Task goal - Say how many of the lines below contain the word "need"; nothing else belongs in the answer.
▼
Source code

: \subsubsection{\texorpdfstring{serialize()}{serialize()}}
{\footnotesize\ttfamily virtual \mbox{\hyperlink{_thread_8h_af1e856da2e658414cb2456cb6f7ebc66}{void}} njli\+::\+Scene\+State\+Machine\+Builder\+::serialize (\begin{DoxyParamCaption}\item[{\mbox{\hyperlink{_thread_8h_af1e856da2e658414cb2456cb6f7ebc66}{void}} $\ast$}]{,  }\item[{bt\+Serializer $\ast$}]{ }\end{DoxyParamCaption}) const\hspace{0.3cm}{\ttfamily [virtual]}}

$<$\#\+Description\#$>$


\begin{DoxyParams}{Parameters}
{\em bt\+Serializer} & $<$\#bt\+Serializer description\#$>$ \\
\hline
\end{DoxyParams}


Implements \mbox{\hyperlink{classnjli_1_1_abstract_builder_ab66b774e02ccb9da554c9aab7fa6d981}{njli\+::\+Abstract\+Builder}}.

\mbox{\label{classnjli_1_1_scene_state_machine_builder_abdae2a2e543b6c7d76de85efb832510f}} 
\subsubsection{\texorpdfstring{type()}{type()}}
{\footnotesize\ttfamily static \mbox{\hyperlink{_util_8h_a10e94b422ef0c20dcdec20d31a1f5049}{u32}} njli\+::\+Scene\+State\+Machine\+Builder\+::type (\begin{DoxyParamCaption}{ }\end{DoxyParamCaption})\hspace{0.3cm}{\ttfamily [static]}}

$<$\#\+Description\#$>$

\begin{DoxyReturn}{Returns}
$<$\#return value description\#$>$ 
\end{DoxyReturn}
▲
▼
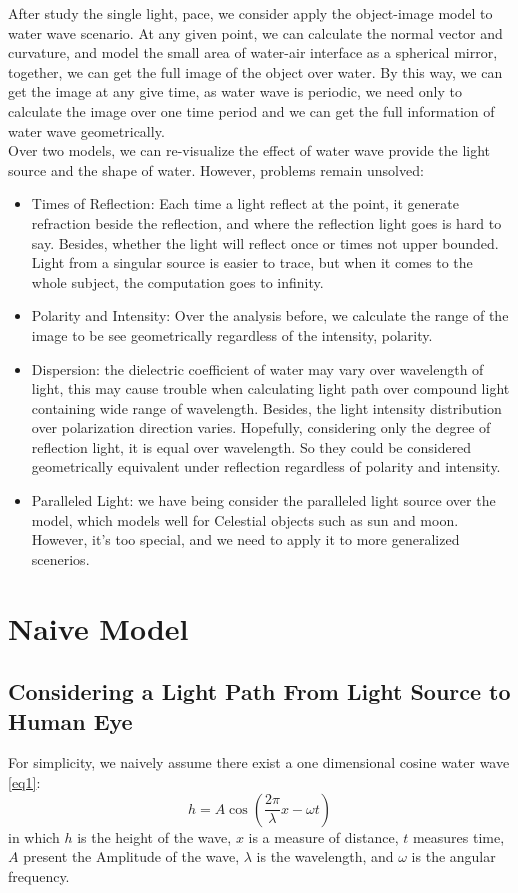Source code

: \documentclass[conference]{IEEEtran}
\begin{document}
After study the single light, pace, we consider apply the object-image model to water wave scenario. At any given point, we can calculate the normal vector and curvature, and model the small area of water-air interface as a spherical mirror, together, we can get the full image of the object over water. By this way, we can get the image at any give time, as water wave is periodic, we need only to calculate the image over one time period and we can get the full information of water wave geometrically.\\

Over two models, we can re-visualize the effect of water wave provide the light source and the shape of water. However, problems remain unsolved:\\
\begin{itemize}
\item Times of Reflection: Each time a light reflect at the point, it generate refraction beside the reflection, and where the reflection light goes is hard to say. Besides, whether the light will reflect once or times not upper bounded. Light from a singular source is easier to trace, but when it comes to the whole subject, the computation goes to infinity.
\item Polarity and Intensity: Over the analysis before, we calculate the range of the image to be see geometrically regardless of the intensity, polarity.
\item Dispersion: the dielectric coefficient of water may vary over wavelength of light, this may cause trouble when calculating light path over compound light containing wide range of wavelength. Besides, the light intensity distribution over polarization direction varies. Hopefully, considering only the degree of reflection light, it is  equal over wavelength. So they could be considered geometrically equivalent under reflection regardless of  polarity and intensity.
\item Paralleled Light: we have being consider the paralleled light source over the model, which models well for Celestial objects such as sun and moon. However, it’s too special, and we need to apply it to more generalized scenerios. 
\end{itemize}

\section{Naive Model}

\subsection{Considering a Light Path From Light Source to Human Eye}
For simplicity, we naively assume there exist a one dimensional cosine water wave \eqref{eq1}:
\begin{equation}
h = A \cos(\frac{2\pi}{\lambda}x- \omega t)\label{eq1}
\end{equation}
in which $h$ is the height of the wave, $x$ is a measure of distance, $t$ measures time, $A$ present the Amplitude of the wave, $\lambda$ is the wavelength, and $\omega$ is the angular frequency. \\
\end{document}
▲
Answer space - 2